Search term "without": copy each line of the records that contains it.

(Beginning of GIVEN DATA)

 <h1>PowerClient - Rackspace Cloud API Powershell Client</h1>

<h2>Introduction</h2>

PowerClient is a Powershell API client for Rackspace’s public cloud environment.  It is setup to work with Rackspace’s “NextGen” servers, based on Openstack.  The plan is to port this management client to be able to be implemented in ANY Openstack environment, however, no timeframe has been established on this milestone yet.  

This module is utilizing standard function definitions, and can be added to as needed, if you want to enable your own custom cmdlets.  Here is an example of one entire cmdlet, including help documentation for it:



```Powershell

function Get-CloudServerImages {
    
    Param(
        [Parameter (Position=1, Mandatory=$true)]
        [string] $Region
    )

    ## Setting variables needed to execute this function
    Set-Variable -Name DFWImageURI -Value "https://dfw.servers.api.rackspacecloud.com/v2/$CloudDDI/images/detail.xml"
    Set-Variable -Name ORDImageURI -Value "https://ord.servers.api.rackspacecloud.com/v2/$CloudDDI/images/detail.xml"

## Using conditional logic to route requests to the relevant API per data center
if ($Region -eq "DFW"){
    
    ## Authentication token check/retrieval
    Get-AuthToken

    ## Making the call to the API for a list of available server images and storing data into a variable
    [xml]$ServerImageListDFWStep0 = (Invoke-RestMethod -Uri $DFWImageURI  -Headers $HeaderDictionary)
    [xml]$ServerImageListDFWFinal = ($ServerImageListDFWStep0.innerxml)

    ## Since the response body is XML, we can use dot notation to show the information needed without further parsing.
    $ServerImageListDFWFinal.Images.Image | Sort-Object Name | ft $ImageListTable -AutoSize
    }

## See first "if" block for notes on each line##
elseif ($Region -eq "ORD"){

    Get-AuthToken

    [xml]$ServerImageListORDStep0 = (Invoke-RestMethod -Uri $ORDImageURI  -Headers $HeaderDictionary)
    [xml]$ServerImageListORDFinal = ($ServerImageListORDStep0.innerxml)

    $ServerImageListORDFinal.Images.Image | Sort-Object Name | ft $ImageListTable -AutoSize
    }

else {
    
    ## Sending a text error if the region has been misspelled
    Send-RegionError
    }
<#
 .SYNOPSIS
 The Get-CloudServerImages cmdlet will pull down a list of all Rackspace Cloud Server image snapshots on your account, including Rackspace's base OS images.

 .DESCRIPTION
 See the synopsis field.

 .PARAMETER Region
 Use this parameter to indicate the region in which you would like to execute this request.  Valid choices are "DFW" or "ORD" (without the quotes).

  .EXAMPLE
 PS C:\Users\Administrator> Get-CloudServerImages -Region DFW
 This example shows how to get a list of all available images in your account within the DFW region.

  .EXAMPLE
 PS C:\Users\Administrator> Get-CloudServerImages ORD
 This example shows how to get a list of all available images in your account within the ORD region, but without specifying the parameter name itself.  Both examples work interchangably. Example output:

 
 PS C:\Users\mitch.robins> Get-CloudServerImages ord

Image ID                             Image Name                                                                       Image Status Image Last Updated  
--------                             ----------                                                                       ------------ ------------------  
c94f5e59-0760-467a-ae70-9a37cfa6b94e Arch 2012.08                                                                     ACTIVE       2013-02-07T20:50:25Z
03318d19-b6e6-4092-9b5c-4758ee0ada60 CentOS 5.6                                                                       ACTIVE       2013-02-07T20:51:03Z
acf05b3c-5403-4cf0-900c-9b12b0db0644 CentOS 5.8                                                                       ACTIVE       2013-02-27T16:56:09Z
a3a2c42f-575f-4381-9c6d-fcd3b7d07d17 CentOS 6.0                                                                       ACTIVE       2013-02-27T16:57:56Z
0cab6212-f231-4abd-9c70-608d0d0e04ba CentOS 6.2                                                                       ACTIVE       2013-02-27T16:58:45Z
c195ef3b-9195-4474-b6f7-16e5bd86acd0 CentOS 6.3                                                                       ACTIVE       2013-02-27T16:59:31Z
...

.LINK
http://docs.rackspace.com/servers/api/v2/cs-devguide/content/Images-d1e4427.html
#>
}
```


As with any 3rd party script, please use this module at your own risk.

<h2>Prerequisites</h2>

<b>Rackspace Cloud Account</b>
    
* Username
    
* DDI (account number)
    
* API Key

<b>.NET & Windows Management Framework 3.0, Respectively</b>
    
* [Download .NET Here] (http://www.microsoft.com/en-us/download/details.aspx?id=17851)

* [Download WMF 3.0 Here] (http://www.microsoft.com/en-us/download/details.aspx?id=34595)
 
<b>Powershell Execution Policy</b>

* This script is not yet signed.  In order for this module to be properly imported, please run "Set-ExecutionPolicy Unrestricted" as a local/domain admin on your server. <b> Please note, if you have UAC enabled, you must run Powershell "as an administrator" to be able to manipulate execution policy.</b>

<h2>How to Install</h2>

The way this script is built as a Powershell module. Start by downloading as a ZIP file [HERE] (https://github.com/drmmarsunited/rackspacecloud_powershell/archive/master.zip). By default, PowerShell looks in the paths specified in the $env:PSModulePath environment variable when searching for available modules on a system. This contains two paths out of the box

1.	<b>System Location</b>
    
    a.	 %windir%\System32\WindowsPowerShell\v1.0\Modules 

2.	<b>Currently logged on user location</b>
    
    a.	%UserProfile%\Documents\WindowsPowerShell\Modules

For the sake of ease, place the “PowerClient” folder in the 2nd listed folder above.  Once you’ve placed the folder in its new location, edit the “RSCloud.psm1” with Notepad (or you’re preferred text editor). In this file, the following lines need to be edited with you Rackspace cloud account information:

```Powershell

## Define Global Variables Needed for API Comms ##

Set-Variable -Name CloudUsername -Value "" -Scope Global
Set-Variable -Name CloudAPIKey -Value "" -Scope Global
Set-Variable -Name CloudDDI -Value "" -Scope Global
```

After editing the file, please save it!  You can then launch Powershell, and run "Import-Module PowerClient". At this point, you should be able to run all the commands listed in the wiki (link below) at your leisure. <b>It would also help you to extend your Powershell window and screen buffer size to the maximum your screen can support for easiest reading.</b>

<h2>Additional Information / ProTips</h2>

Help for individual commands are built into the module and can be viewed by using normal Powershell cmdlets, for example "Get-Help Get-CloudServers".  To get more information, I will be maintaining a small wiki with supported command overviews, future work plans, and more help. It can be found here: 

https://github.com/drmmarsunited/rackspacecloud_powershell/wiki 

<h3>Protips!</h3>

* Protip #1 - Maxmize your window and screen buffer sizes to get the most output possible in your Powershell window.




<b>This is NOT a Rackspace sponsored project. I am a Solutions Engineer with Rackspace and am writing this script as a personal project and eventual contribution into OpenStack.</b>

(End of GIVEN DATA)

_SOLUTION FOR THIS TASK_
    ## Since the response body is XML, we can use dot notation to show the information needed without further parsing.
 Use this parameter to indicate the region in which you would like to execute this request.  Valid choices are "DFW" or "ORD" (without the quotes).
 This example shows how to get a list of all available images in your account within the ORD region, but without specifying the parameter name itself.  Both examples work interchangably. Example output:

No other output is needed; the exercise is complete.